Il cria de toutes ses forces. Le loup approchait d'un pas souple, dégustant d'avance avec une joie perfide la boucherie morbide qu'il allait s'offrir en cette froide nuit hivernale. Tout à coup, il reçut avec violence un bout de bois sur le museau et ébroua son lourd pelage d'un geste vif. Remus pleura en voyant son père apparaître entre les buissons d'églantiers. Il tenait à la main une petite dague d'argent qui appartenait à sa femme. Remus rampa jusqu'à ses pieds et son père l'attrapa brutalement par le col pour le redresser et le plaquer contre lui. Il ne protesta pas mais sentit sa gorge se nouer en voyant le loup-garou s'avancer à pas lents vers eux.
« Remus, cours jusqu'à la maison ! »
« Mais papa… Et toi ? »
« Ta mère m'a donné ceci. Ne t'inquiète pas ! »
L'homme lui désigna son arme rutilante et le garçon fut encore plus apeuré en voyant le regard brumeux de son père se poser sur lui. Armand de Lancastre ne se rendait pas compte de ce qu'il s'apprêtait à affronter. Il n'était pas un sorcier et même une bonne baguette magique ne serait pas forcément venue à bout du monstre. L'argent bien sûr était efficace mais alors que la main de l'homme se refermait sur le manche en ivoire du coutelas, la bête s'élança vers eux.

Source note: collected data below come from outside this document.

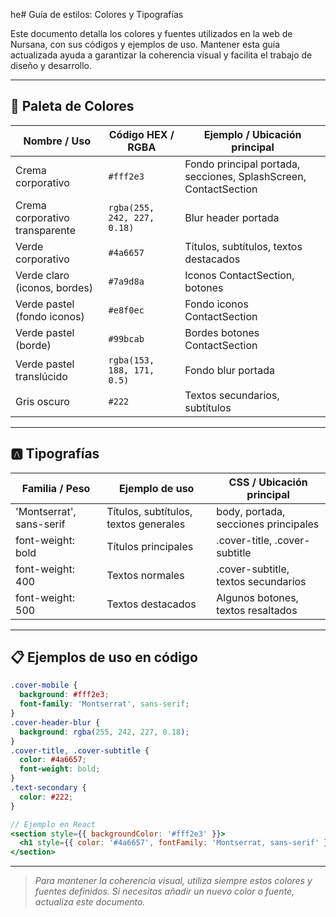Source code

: he# Guía de estilos: Colores y Tipografías

Este documento detalla los colores y fuentes utilizados en la web de Nursana, con sus códigos y ejemplos de uso. Mantener esta guía actualizada ayuda a garantizar la coherencia visual y facilita el trabajo de diseño y desarrollo.

---

## 🎨 Paleta de Colores

| Nombre / Uso                        | Código HEX / RGBA         | Ejemplo / Ubicación principal                |
|-------------------------------------|---------------------------|----------------------------------------------|
| Crema corporativo                   | `#fff2e3`                 | Fondo principal portada, secciones, SplashScreen, ContactSection |
| Crema corporativo transparente      | `rgba(255, 242, 227, 0.18)`| Blur header portada                         |
| Verde corporativo                   | `#4a6657`                 | Títulos, subtítulos, textos destacados       |
| Verde claro (iconos, bordes)        | `#7a9d8a`                 | Iconos ContactSection, botones              |
| Verde pastel (fondo iconos)         | `#e8f0ec`                 | Fondo iconos ContactSection                 |
| Verde pastel (borde)                | `#99bcab`                 | Bordes botones ContactSection               |
| Verde pastel translúcido            | `rgba(153, 188, 171, 0.5)`| Fondo blur portada                          |
| Gris oscuro                         | `#222`                    | Textos secundarios, subtítulos              |

---

## 🅰️ Tipografías

| Familia / Peso         | Ejemplo de uso                        | CSS / Ubicación principal                  |
|-----------------------|---------------------------------------|--------------------------------------------|
| 'Montserrat', sans-serif | Títulos, subtítulos, textos generales | body, portada, secciones principales       |
| font-weight: bold     | Títulos principales                   | .cover-title, .cover-subtitle              |
| font-weight: 400      | Textos normales                       | .cover-subtitle, textos secundarios        |
| font-weight: 500      | Textos destacados                     | Algunos botones, textos resaltados         |

---

## 📋 Ejemplos de uso en código

```css
.cover-mobile {
  background: #fff2e3;
  font-family: 'Montserrat', sans-serif;
}
.cover-header-blur {
  background: rgba(255, 242, 227, 0.18);
}
.cover-title, .cover-subtitle {
  color: #4a6657;
  font-weight: bold;
}
.text-secondary {
  color: #222;
}
```

```jsx
// Ejemplo en React
<section style={{ backgroundColor: '#fff2e3' }}>
  <h1 style={{ color: '#4a6657', fontFamily: 'Montserrat, sans-serif' }}>Título</h1>
</section>
```

---

> _Para mantener la coherencia visual, utiliza siempre estos colores y fuentes definidos. Si necesitas añadir un nuevo color o fuente, actualiza este documento._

Remus se mit à courir talonné par son père à qui il avait donné sa main. Leur course maladroite les mena au petit carrefour de la pierre plantée. Ils ne se trouvaient donc pas loin de la maison, tout au plus une centaine de mètres. Le loup apparut devant en dérapant dans la neige alors que Remus s'était détaché de son père, voyant la silhouette massive de la petite maison.

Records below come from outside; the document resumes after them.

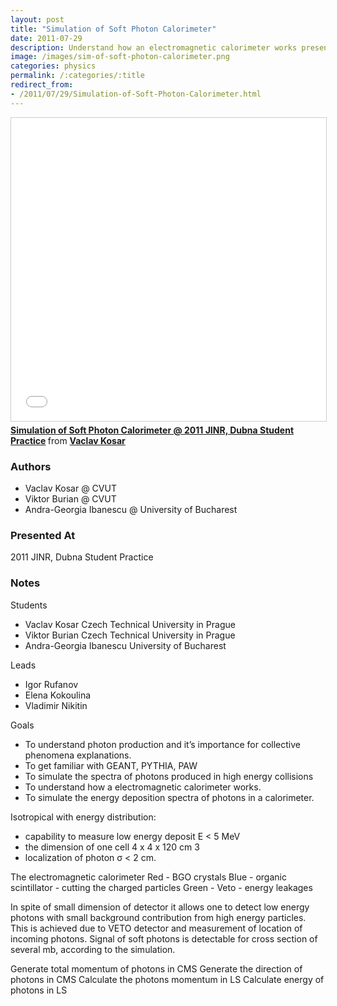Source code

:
 ```yaml
---
layout: post
title: "Simulation of Soft Photon Calorimeter"
date: 2011-07-29
description: Understand how an electromagnetic calorimeter works presented at Dubna JINR 2011.
image: /images/sim-of-soft-photon-calorimeter.png
categories: physics
permalink: /:categories/:title
redirect_from:
- /2011/07/29/Simulation-of-Soft-Photon-Calorimeter.html
---
```


<iframe src="//www.slideshare.net/slideshow/embed_code/key/WT4Pkb7QSug6N" width="595" height="485" frameborder="0" marginwidth="0" marginheight="0" scrolling="no" style="border:1px solid #CCC; border-width:1px; margin-bottom:5px; max-width: 100%;" allowfullscreen> </iframe> <div style="margin-bottom:5px"> <strong> <a href="//www.slideshare.net/VaclavKosar/simulation-of-soft-photon-calorimeter-2011-jinr-dubna-student-practice" title="Simulation of Soft Photon Calorimeter @ 2011 JINR, Dubna Student Practice" target="_blank">Simulation of Soft Photon Calorimeter @ 2011 JINR, Dubna Student Practice</a> </strong> from <strong><a href="https://www.slideshare.net/VaclavKosar" target="_blank">Vaclav Kosar</a></strong> </div>

### Authors

- Vaclav Kosar @ CVUT
- Viktor Burian @ CVUT
- Andra-Georgia Ibanescu @ University of Bucharest

### Presented At
2011 JINR, Dubna Student Practice

### Notes

Students
- Vaclav Kosar Czech Technical University in Prague
- Viktor Burian Czech Technical University in Prague
- Andra-Georgia Ibanescu University of Bucharest

Leads
- Igor Rufanov
- Elena Kokoulina
- Vladimir Nikitin

Goals
- To understand photon production and it’s importance for collective phenomena explanations.
- To get familiar with GEANT, PYTHIA, PAW
- To simulate the spectra of photons produced in high energy collisions
- To understand how a electromagnetic calorimeter works.
- To simulate the energy deposition spectra of photons in a calorimeter.

Isotropical with energy distribution:
- capability to measure low energy deposit E < 5 MeV
- the dimension of one cell 4 x 4 x 120 cm 3
- localization of photon σ < 2 cm.

The electromagnetic calorimeter
Red - BGO crystals
Blue - organic scintillator - cutting the charged particles
Green - Veto - energy leakages

In spite of small dimension of detector it allows one to detect low energy photons with small background contribution from high energy particles.
This is achieved due to VETO detector and measurement of location of incoming photons.
Signal of soft photons is detectable for cross section of several mb, according to the simulation.

Generate total momentum of photons in CMS
Generate the direction of photons in CMS
Calculate the photons momentum in LS
Calculate energy of photons in LS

Il n'eut pas le temps de s'arrêter que la bête bondit sur lui dans sa course. Remus roula à terre et se sentit étouffé par le poids énorme du monstre. Une douleur lui traversa l'épaule. Du sang chaud lui coulait sur le visage et il craint d'abord que ce ne fut le sien mais alors la bête poussa un hurlement terrifiant. Armand venait de plonger sur la bête et avait enfoncé avec brutalité la lame tranchante dans le flanc du loup. Remus s'extirpa à l'aide de ses mains et se redressa en titubant.

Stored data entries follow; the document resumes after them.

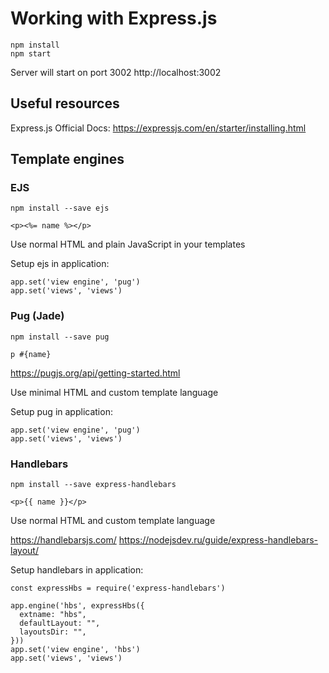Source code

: # Working with Express.js

```
npm install
npm start
```

Server will start on port 3002 http://localhost:3002

## Useful resources
Express.js Official Docs: https://expressjs.com/en/starter/installing.html

## Template engines

### EJS
`npm install --save ejs`

`<p><%= name %></p>`

Use normal HTML and plain JavaScript in your templates

Setup ejs in application: 

```
app.set('view engine', 'pug')
app.set('views', 'views')
```

### Pug (Jade)

`npm install --save pug`

`p #{name}`

https://pugjs.org/api/getting-started.html

Use minimal HTML and custom template language

Setup pug in application:

```
app.set('view engine', 'pug')
app.set('views', 'views')
```

### Handlebars

`npm install --save express-handlebars`

`<p>{{ name }}</p>`

Use normal HTML and custom template language

https://handlebarsjs.com/
https://nodejsdev.ru/guide/express-handlebars-layout/


Setup handlebars in application:

```
const expressHbs = require('express-handlebars')

app.engine('hbs', expressHbs({
  extname: "hbs",
  defaultLayout: "",
  layoutsDir: "",
}))
app.set('view engine', 'hbs')
app.set('views', 'views')
```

Son père se battait maintenant avec l'animal qui continuait de grogner. Ruth apparut, sa baguette à la main, ses cheveux détachés dans son cou, une cape à peine jetée sur ses frêles épaules. Remus se blottit contre sa mère et elle le repoussa derrière elle. Le tumulte de la bagarre était atroce, une mare de sang souillait déjà la neige piétinée.
« Maman, aide papa ! Je t'en pris ! »
« Remus. Tu sais très bien que je risque de toucher ton père. »
Sa voix étranglée par les larmes résonna encore longtemps aux oreilles de son fils. Un rayon bleu toucha la tête du loup qui se tortilla de douleur. Armand se redressa, et plongea à nouveau avec saccade le couteau dans la gorge. Sa mère jeta un dernier sort qui acheva le monstre. Son corps retomba mollement dans la neige et le garçon entendit la respiration haletante ralentir avant de disparaître dans un souffle sinistre.
Ruth s'élança vers son mari, agenouillé dans la neige, ruissellent de sang visqueux et puant.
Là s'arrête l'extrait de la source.